Выбрался наружу, дверь подпер за собой и бежать. Оказался у своего сарая, да жадность взыграла. Не будет он Халилем Ибн Шиином, если уйдет с пустыми руками, так ничего и не прибрав у неверных. Нет уж, Салла свидетель, не бывать такому. Хоть понемногу, но надо обнести каждый сарай, то есть, по-кантийски, дом. Хазарец было поглядел хищным взглядом на шахту - вот уж где богатство, но куда ему туда одному. Нет, в коне, конечно, и много мяса, но в одиночку волк коня не задерет. Надо искать, что попроще.
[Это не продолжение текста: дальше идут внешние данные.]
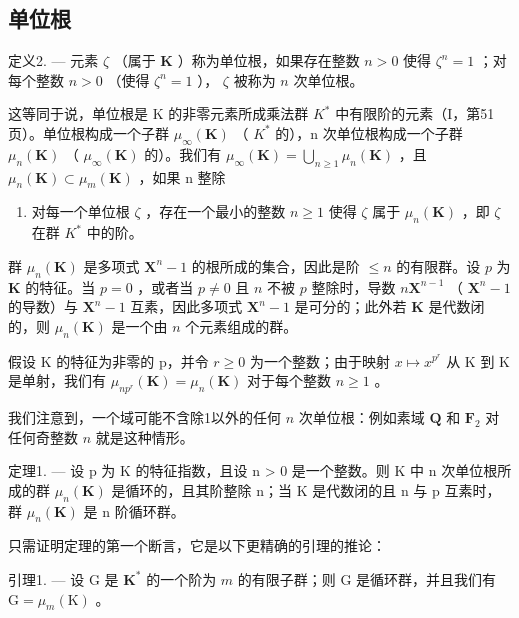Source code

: \subsection{单位根}

定义2. --- 元素 \(\zeta\) （属于 \(\mathbf{K}\) ）称为单位根，如果存在整数 \(n > 0\) 使得 \(\zeta^n = 1\) ；对每个整数 \(n > 0\) （使得 \(\zeta^n = 1\) ）， \(\zeta\) 被称为 \(n\) 次单位根。

这等同于说，单位根是 K 的非零元素所成乘法群 \(K^{*}\) 中有限阶的元素（I，第51页）。单位根构成一个子群 \(\mu_{\infty}(\mathbf{K})\) （ \(K^{*}\) 的），n 次单位根构成一个子群 \(\mu_{n}(\mathbf{K})\) （ \(\mu_{\infty}(\mathbf{K})\) 的）。我们有 \(\mu_{\infty}(\mathbf{K}) = \bigcup_{n \geqslant 1} \mu_{n}(\mathbf{K})\) ，且 \(\mu_{n}(\mathbf{K}) \subset \mu_{m}(\mathbf{K})\) ，如果 n 整除

\begin{enumerate}
\def\labelenumi{\alph{enumi}.}
\setcounter{enumi}{12}
\tightlist
\item
  对每一个单位根 \(\zeta\) ，存在一个最小的整数 \(n \geqslant 1\) 使得 \(\zeta\) 属于 \(\mu_{n}(\mathbf{K})\) ，即 \(\zeta\) 在群 \(K^{*}\) 中的阶。
\end{enumerate}

群 \(\mu_n(\mathbf{K})\) 是多项式 \(\mathbf{X}^n - 1\) 的根所成的集合，因此是阶 \(\leqslant n\) 的有限群。设 \(p\) 为 \(\mathbf{K}\) 的特征。当 \(p = 0\) ，或者当 \(p \neq 0\) 且 \(n\) 不被 \(p\) 整除时，导数 \(n\mathbf{X}^{n-1}\) （ \(\mathbf{X}^n - 1\) 的导数）与 \(\mathbf{X}^n - 1\) 互素，因此多项式 \(\mathbf{X}^n - 1\) 是可分的；此外若 \(\mathbf{K}\) 是代数闭的，则 \(\mu_n(\mathbf{K})\) 是一个由 \(n\) 个元素组成的群。

假设 K 的特征为非零的 p，并令 \(r \geqslant 0\) 为一个整数；由于映射 \(x \mapsto x^{p^{r}}\) 从 K 到 K 是单射，我们有 \(\mu_{np^{r}}(\mathbf{K}) = \mu_n(\mathbf{K})\) 对于每个整数 \(n \geqslant 1\) 。

我们注意到，一个域可能不含除1以外的任何 \(n\) 次单位根：例如素域 \(\mathbf{Q}\) 和 \(\mathbf{F}_2\) 对任何奇整数 \(n\) 就是这种情形。

定理1. --- 设 p 为 K 的特征指数，且设 n \textgreater{} 0 是一个整数。则 K 中 n 次单位根所成的群 \(\mu_{n}(\mathbf{K})\) 是循环的，且其阶整除 n；当 K 是代数闭的且 n 与 p 互素时，群 \(\mu_{n}(\mathbf{K})\) 是 n 阶循环群。

只需证明定理的第一个断言，它是以下更精确的引理的推论：

引理1. --- 设 G 是 \(\mathbf{K}^*\) 的一个阶为 \(m\) 的有限子群；则 G 是循环群，并且我们有 \(\mathrm{G} = \mu_m(\mathrm{K})\) 。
Хоть и нравился Халилю Мансур, но делать нечего. Его дом больше других, сам он мурза. Если и есть, где что брать, то точно у него. Хазарец припустился снова бежать. Ах, стар и тяжел он для таких дел, нет уже подвижности в мышцах, былой прыти. Но никогда Халиль не отступал. Как бы трудно не было.
Заглянул Шиин в окошко и сразу же отпрянул. Ой, не спал мурза, не спал. Внутри свеча зажженная, а подле нее Мансур с этим, как его... Иге... Иго... придумают же неверные имена. Про себя Халиль звал его Ильдусом. Прыткий мужчина, резвый. Не молодой уже, но и не старый. Самый расцвет мужской силы, Шиин по себе знал. Хазарец ведь тоже когда-то таким был. Эх, время, время.
Но предаваться воспоминаниям не стал. Слишком дорогое удовольствие. Лучше мурзу и его слугу послушать, о чем говорят, чего замышляют. Для себя хазарец давно узнал - бывают слова ханские, а бывают слова черные. Иной раз можешь много чего сказать, все упадет подобно камням в почву, и ничего из того не вырастет. Это и есть черные слова, сказанные для простолюдинов, ценности не имеющие. Бывает, достаточно лишь фразу обронить, а не петь соловьем, как толмач захожий. И все, тебе и милость, и деньги, и почет. Это и есть ханское слово.
Никогда Халиль чужой болтовней не пренебрегал, кто ж знает, о чем беседуют. Если внимательно слушать, всегда можно свою пользу извлечь. Это дочери лживых маридов, женщины, гавкаются друг с другом, лишь бы свое вставить, а друг друга не слышат. Вот Шинн всегда и покивает, и посочувствует, а человек, хотя самый распоследний, откроется.
Вот и теперь, прильнул Халиль к окну, и речь слышит, и губы видит - по ним читать он мастак, а понять ничего не может. Говорить говорят, только язык диковинный, нигде такой Ибн Шиин не слышал. Конечно, похож немного на лопотание восточных варваров, но все равно не то.
Говорил только Мансур, покачивая лысой макушкой и размахивая руками. Ильдус лишь послушно кивал головой, изредка что-то переспрашивая. Халиль даже заскучал. Вот какую жемчужину он тут обнаружит? Какое ханское слово услышит? Хотел было плюнуть на все, воротиться назад к своему сараю, да тут Ильдус начал хмыкать нетерпеливо, да ногами шаркать - верный способ, что сейчас уйдет. И правда, Мансур ему напоследок что-то сказал, и слуга выскочил: припустил, точно за ним Иблис гонится. А мурза свечу задул и, вроде, спать лег.